"FATHER AND SON A LIFETIME" by Marcos Giralt Torrente. (Am I in this book?)
I have just read "FATHER AND SON A LIFETIME" by Marcos Giralt Torrente. The book was published in Spain in 2010. Translated into English by Natasha Wimmer the book was published by Sarah Crichton Books in 2014.
This bittersweet and tender memoir is about Torrente's interaction with his unpredictable father, right up until the death, from cancer, of the latter.
It's a good read, and I recommend the book.

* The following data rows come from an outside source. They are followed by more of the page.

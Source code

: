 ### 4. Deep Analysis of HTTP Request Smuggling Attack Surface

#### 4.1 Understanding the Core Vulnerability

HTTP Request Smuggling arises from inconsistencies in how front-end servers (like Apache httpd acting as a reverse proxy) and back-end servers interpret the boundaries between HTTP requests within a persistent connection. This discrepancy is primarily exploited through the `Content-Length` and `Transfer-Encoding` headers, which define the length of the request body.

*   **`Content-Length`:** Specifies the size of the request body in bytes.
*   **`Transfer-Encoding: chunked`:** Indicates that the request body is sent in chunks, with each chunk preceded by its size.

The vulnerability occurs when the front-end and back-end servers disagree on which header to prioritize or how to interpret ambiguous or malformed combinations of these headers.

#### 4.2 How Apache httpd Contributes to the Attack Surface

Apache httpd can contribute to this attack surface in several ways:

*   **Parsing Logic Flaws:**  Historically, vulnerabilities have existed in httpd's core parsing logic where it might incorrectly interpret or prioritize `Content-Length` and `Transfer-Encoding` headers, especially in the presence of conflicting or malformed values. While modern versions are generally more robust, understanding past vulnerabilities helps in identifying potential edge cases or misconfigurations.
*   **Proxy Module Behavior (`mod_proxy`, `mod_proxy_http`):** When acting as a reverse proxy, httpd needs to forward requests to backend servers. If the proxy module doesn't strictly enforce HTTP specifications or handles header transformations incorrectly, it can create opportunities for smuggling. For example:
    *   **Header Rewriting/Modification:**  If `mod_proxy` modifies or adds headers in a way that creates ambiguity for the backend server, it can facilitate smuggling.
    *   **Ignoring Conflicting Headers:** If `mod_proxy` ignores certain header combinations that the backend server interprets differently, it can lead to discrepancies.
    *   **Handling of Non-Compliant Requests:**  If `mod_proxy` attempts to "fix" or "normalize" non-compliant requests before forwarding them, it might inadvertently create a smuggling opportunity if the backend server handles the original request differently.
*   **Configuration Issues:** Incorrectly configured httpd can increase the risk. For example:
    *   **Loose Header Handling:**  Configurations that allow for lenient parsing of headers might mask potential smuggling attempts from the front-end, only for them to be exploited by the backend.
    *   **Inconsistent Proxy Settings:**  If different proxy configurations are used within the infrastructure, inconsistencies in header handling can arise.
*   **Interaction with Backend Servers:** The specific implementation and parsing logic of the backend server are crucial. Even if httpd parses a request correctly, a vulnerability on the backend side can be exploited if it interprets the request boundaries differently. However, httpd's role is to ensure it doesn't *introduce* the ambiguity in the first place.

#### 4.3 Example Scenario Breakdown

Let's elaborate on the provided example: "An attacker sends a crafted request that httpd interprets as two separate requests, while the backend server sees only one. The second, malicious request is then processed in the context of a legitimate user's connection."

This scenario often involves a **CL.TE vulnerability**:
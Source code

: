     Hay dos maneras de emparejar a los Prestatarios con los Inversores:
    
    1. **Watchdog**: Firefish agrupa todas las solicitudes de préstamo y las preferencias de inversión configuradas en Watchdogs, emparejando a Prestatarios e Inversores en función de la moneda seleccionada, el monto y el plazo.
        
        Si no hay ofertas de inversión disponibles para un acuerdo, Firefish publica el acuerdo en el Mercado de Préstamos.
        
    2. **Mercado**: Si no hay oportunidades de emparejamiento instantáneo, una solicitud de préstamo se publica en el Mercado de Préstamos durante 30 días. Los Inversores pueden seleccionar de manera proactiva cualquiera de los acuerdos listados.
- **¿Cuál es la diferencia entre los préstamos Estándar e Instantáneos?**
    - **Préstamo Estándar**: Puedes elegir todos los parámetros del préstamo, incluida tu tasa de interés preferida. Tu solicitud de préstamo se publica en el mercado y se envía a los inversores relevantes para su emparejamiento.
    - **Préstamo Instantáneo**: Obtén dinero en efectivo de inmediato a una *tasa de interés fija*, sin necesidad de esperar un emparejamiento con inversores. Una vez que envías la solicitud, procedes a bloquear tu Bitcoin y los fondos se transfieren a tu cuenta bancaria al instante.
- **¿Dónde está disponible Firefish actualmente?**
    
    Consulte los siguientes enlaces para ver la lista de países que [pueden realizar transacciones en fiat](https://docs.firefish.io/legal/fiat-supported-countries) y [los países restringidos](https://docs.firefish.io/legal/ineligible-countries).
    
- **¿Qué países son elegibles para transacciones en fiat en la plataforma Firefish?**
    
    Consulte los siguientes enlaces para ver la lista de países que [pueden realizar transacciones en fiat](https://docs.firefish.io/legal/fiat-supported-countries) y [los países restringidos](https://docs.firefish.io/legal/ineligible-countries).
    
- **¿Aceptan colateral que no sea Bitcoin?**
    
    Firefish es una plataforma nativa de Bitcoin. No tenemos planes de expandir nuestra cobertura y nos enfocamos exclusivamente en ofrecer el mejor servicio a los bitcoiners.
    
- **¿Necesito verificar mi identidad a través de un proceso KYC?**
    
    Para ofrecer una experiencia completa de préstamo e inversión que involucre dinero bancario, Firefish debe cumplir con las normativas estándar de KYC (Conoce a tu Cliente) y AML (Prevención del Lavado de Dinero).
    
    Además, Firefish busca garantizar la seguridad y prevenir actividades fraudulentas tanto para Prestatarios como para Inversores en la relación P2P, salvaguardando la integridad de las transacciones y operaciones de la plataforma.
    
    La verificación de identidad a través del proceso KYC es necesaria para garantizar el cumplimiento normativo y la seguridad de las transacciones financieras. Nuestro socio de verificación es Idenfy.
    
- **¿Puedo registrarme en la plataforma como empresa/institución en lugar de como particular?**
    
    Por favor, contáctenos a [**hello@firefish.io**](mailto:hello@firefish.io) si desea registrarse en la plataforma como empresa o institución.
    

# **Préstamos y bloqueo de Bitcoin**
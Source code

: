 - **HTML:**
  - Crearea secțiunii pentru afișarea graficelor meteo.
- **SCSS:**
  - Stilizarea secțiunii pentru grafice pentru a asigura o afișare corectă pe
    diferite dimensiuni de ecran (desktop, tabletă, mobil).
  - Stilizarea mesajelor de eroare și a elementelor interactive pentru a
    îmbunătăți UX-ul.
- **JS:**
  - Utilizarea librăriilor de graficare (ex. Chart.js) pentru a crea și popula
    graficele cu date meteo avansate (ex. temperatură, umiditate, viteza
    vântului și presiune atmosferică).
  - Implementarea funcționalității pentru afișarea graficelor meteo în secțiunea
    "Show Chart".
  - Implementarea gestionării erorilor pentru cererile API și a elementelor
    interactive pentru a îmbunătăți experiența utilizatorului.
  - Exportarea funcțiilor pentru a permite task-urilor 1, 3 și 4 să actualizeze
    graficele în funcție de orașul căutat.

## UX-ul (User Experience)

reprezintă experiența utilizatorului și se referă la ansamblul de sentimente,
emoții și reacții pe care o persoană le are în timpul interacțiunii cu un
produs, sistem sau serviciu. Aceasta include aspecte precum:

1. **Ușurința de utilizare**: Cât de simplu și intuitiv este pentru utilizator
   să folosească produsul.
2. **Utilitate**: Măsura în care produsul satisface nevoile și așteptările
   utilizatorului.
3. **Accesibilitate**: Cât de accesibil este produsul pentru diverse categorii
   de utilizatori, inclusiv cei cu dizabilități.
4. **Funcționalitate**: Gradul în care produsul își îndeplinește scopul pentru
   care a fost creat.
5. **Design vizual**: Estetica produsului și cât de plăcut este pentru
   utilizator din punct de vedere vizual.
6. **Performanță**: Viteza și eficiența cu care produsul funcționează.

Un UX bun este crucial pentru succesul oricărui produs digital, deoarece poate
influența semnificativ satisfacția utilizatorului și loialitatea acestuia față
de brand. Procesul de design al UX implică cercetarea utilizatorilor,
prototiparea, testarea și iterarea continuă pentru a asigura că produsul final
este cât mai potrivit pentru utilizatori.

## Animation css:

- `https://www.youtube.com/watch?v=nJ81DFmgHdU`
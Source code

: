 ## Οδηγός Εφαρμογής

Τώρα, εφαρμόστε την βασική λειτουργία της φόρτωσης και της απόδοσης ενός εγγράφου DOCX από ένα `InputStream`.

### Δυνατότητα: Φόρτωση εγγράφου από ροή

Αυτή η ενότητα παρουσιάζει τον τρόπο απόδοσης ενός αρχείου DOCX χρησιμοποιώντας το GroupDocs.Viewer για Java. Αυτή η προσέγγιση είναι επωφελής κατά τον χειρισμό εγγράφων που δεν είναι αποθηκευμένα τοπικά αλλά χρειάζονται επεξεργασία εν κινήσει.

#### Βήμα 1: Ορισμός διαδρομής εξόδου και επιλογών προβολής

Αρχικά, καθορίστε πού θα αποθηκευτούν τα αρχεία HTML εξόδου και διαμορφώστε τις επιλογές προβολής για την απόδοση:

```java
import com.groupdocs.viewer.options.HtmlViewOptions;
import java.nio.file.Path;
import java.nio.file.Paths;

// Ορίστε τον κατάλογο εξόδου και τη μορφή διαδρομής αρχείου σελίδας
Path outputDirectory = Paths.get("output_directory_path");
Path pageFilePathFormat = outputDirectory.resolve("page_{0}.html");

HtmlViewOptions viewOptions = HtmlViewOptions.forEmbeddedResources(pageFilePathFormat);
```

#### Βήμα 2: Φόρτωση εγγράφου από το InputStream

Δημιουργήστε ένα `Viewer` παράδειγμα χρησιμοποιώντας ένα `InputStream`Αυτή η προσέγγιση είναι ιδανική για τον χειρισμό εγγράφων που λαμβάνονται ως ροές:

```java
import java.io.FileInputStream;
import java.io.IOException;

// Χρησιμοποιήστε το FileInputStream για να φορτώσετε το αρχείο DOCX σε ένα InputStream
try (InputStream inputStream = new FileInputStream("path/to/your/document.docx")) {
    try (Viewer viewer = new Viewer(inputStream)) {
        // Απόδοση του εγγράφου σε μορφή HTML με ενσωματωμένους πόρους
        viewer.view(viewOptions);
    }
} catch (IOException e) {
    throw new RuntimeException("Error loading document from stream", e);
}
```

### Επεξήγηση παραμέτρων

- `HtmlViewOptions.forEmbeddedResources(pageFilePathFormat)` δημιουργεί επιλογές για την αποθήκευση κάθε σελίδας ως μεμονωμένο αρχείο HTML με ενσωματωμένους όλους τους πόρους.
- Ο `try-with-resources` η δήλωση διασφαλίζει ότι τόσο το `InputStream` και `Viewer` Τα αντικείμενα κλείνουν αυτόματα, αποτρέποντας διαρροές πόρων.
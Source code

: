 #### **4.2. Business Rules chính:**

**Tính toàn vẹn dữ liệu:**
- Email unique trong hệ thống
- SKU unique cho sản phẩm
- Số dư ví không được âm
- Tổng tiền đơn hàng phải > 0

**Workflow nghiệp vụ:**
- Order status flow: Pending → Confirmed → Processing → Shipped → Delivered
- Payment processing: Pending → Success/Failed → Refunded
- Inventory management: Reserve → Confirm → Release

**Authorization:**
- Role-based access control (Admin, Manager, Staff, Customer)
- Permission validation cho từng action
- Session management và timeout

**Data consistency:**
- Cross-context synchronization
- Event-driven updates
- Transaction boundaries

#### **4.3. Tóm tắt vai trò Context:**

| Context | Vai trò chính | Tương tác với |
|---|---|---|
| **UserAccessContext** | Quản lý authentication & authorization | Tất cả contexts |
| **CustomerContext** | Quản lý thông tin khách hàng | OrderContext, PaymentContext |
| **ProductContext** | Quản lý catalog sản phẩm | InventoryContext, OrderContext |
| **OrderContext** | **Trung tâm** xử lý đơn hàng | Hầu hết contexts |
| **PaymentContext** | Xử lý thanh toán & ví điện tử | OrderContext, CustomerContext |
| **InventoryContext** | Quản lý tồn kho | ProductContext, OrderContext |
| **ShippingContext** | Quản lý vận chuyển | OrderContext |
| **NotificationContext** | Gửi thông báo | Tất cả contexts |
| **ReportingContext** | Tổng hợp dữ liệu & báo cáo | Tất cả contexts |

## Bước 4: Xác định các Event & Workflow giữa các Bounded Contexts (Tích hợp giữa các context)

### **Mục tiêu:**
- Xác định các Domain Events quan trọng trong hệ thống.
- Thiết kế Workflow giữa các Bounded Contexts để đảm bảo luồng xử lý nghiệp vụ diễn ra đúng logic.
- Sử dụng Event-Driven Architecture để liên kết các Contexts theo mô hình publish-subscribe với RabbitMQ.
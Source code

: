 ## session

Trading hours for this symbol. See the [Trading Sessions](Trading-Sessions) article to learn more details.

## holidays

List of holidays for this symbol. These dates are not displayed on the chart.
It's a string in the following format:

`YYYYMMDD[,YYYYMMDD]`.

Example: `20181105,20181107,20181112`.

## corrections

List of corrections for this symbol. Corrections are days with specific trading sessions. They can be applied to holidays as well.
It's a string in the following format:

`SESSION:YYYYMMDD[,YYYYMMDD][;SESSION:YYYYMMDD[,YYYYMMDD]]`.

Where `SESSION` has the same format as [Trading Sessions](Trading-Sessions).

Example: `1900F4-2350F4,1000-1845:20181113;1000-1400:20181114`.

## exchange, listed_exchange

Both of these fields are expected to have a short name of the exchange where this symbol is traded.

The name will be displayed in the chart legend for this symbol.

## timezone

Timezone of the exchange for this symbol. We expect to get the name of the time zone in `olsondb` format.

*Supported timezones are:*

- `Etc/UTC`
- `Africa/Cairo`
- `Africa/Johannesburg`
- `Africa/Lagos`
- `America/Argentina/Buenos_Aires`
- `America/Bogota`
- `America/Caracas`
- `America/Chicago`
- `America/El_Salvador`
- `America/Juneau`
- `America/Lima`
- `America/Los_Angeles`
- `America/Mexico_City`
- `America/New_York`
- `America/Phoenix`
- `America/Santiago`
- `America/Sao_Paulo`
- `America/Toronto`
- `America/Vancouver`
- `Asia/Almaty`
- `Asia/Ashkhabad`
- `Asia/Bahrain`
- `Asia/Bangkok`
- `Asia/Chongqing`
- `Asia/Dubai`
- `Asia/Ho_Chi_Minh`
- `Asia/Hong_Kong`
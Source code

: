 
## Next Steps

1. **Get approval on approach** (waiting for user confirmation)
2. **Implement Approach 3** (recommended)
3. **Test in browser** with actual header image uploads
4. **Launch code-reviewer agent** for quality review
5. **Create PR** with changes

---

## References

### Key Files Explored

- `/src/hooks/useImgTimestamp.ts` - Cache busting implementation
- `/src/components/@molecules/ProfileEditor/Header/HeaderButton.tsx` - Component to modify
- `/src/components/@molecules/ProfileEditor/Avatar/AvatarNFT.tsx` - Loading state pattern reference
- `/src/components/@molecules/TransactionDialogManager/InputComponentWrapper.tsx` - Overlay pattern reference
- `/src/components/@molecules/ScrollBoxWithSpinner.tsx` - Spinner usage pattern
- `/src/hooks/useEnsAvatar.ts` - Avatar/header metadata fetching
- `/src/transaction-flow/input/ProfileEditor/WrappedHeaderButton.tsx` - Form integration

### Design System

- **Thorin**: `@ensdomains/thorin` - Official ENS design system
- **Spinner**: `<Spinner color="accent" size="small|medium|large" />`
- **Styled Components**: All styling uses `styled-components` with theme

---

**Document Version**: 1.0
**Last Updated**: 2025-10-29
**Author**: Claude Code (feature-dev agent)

On page 108 of the American edition Marcos Torrente writes this of his father:
" My father was shy, introverted, and melancholy by nature, but that does not mean that he was sad. He hated any kind of solemnity, including the solemnity bred of sadness. His main obsession, it's fair to say, was being happy. He harbored all kinds of doubts about himself and was always grappling with them. but just as zealously he sought distraction, sought to brush his doubts aside. Humor was his tool, the territory in which he moved most easily. He used it to defuse potential conflict, to avoid the gaze of others, to shine in public, to demand affection, to order affection, to judge the world. Also to defend himself. When he was cornered and forced into a prickly conversation. his initial tactic for dodging blows was a humorous remark. It was his way of asking for forgiveness and obtaining it before running into a dead end. It was his way of buying time when he felt corralled before a blowup, since his incapacity for dialogue when he was questioned often led to fits of anger."
There is so much of me in this description.
Thank goodness I never married and had a son. He would have seen through me by the time he was thirteen, hated me by the time he was sixteen, ignored me in his twenties, despised me in his thirties, and tried to understand me in his forties.